====== GIVEN ENTRIES ======

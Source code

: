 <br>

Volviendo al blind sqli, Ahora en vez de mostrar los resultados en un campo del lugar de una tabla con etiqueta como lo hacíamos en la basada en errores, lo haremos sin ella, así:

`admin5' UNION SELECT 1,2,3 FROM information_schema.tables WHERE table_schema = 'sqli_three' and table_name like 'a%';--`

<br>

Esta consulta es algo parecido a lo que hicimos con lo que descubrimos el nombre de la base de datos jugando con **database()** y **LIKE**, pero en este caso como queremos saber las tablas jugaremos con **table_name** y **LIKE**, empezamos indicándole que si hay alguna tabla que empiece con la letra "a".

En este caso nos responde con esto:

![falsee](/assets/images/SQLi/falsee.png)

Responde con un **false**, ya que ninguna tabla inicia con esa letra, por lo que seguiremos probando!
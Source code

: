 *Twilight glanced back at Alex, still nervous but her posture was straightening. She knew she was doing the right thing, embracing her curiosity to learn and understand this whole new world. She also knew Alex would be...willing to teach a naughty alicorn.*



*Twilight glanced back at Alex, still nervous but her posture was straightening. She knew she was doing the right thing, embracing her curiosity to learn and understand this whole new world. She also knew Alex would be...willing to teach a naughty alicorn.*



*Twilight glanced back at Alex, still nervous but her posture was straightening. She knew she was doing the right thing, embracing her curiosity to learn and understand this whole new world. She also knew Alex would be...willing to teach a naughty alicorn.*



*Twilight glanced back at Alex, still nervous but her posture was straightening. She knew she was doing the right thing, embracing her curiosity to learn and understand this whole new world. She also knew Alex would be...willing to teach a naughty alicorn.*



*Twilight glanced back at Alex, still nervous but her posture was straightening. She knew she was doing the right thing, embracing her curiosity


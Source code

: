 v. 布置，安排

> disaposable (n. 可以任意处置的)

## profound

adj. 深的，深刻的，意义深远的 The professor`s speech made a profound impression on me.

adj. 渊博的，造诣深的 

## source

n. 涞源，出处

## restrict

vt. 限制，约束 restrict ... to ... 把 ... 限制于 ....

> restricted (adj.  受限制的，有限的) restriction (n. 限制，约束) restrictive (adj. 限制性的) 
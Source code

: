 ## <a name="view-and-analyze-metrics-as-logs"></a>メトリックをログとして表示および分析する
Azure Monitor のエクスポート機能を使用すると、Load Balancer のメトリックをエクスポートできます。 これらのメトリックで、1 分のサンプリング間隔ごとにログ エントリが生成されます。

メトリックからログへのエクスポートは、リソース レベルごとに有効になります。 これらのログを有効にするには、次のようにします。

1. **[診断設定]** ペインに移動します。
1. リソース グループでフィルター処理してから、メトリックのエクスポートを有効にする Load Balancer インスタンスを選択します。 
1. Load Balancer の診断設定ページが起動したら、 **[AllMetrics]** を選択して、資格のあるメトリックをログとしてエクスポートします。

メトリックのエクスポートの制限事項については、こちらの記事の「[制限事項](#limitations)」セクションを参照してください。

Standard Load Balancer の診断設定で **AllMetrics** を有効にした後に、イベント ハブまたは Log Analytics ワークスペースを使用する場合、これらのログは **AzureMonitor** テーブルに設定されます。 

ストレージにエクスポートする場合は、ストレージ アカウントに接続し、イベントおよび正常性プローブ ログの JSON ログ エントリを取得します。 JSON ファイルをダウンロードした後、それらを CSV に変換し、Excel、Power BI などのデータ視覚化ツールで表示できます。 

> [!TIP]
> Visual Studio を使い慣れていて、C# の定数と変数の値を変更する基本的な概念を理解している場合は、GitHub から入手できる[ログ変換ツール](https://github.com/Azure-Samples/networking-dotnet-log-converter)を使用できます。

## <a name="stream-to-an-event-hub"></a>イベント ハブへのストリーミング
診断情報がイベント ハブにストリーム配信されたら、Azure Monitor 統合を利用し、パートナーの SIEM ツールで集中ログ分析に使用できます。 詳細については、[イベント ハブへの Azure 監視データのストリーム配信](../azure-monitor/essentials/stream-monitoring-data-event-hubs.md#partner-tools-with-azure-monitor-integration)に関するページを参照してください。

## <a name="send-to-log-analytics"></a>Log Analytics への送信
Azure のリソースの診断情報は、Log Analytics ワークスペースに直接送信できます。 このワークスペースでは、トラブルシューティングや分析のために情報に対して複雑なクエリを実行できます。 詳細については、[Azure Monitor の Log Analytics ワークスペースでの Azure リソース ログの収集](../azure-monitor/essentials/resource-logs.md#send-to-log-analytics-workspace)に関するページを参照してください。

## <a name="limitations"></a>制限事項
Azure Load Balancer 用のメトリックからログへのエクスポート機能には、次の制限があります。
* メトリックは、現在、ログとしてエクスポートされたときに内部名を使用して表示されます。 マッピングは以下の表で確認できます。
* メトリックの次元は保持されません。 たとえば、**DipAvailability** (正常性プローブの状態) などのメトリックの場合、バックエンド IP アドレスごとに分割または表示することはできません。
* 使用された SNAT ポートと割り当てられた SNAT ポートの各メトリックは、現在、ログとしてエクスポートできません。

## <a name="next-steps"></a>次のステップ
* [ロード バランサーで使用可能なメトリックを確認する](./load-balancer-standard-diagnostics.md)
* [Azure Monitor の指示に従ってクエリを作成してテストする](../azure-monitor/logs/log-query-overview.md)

======

All of the material above needs to be output exactly, with no line left out.

Source code

: <br>

Volviendo al blind sqli, Ahora en vez de mostrar los resultados en un campo del lugar de una tabla con etiqueta como lo hacíamos en la basada en errores, lo haremos sin ella, así:

`admin5' UNION SELECT 1,2,3 FROM information_schema.tables WHERE table_schema = 'sqli_three' and table_name like 'a%';--`

<br>

Esta consulta es algo parecido a lo que hicimos con lo que descubrimos el nombre de la base de datos jugando con **database()** y **LIKE**, pero en este caso como queremos saber las tablas jugaremos con **table_name** y **LIKE**, empezamos indicándole que si hay alguna tabla que empiece con la letra "a".

En este caso nos responde con esto:

![falsee](/assets/images/SQLi/falsee.png)

Responde con un **false**, ya que ninguna tabla inicia con esa letra, por lo que seguiremos probando!
Source code

: *Twilight glanced back at Alex, still nervous but her posture was straightening. She knew she was doing the right thing, embracing her curiosity to learn and understand this whole new world. She also knew Alex would be...willing to teach a naughty alicorn.*



*Twilight glanced back at Alex, still nervous but her posture was straightening. She knew she was doing the right thing, embracing her curiosity to learn and understand this whole new world. She also knew Alex would be...willing to teach a naughty alicorn.*



*Twilight glanced back at Alex, still nervous but her posture was straightening. She knew she was doing the right thing, embracing her curiosity to learn and understand this whole new world. She also knew Alex would be...willing to teach a naughty alicorn.*



*Twilight glanced back at Alex, still nervous but her posture was straightening. She knew she was doing the right thing, embracing her curiosity to learn and understand this whole new world. She also knew Alex would be...willing to teach a naughty alicorn.*



*Twilight glanced back at Alex, still nervous but her posture was straightening. She knew she was doing the right thing, embracing her curiosity


Source code

: v. 布置，安排

> disaposable (n. 可以任意处置的)

## profound

adj. 深的，深刻的，意义深远的 The professor`s speech made a profound impression on me.

adj. 渊博的，造诣深的 

## source

n. 涞源，出处

## restrict

vt. 限制，约束 restrict ... to ... 把 ... 限制于 ....

> restricted (adj.  受限制的，有限的) restriction (n. 限制，约束) restrictive (adj. 限制性的) 
Source code

: ## <a name="view-and-analyze-metrics-as-logs"></a>メトリックをログとして表示および分析する
Azure Monitor のエクスポート機能を使用すると、Load Balancer のメトリックをエクスポートできます。 これらのメトリックで、1 分のサンプリング間隔ごとにログ エントリが生成されます。

メトリックからログへのエクスポートは、リソース レベルごとに有効になります。 これらのログを有効にするには、次のようにします。

1. **[診断設定]** ペインに移動します。
1. リソース グループでフィルター処理してから、メトリックのエクスポートを有効にする Load Balancer インスタンスを選択します。 
1. Load Balancer の診断設定ページが起動したら、 **[AllMetrics]** を選択して、資格のあるメトリックをログとしてエクスポートします。

メトリックのエクスポートの制限事項については、こちらの記事の「[制限事項](#limitations)」セクションを参照してください。

Standard Load Balancer の診断設定で **AllMetrics** を有効にした後に、イベント ハブまたは Log Analytics ワークスペースを使用する場合、これらのログは **AzureMonitor** テーブルに設定されます。 

ストレージにエクスポートする場合は、ストレージ アカウントに接続し、イベントおよび正常性プローブ ログの JSON ログ エントリを取得します。 JSON ファイルをダウンロードした後、それらを CSV に変換し、Excel、Power BI などのデータ視覚化ツールで表示できます。 

> [!TIP]
> Visual Studio を使い慣れていて、C# の定数と変数の値を変更する基本的な概念を理解している場合は、GitHub から入手できる[ログ変換ツール](https://github.com/Azure-Samples/networking-dotnet-log-converter)を使用できます。

## <a name="stream-to-an-event-hub"></a>イベント ハブへのストリーミング
診断情報がイベント ハブにストリーム配信されたら、Azure Monitor 統合を利用し、パートナーの SIEM ツールで集中ログ分析に使用できます。 詳細については、[イベント ハブへの Azure 監視データのストリーム配信](../azure-monitor/essentials/stream-monitoring-data-event-hubs.md#partner-tools-with-azure-monitor-integration)に関するページを参照してください。

## <a name="send-to-log-analytics"></a>Log Analytics への送信
Azure のリソースの診断情報は、Log Analytics ワークスペースに直接送信できます。 このワークスペースでは、トラブルシューティングや分析のために情報に対して複雑なクエリを実行できます。 詳細については、[Azure Monitor の Log Analytics ワークスペースでの Azure リソース ログの収集](../azure-monitor/essentials/resource-logs.md#send-to-log-analytics-workspace)に関するページを参照してください。

## <a name="limitations"></a>制限事項
Azure Load Balancer 用のメトリックからログへのエクスポート機能には、次の制限があります。
* メトリックは、現在、ログとしてエクスポートされたときに内部名を使用して表示されます。 マッピングは以下の表で確認できます。
* メトリックの次元は保持されません。 たとえば、**DipAvailability** (正常性プローブの状態) などのメトリックの場合、バックエンド IP アドレスごとに分割または表示することはできません。
* 使用された SNAT ポートと割り当てられた SNAT ポートの各メトリックは、現在、ログとしてエクスポートできません。

## <a name="next-steps"></a>次のステップ
* [ロード バランサーで使用可能なメトリックを確認する](./load-balancer-standard-diagnostics.md)
* [Azure Monitor の指示に従ってクエリを作成してテストする](../azure-monitor/logs/log-query-overview.md)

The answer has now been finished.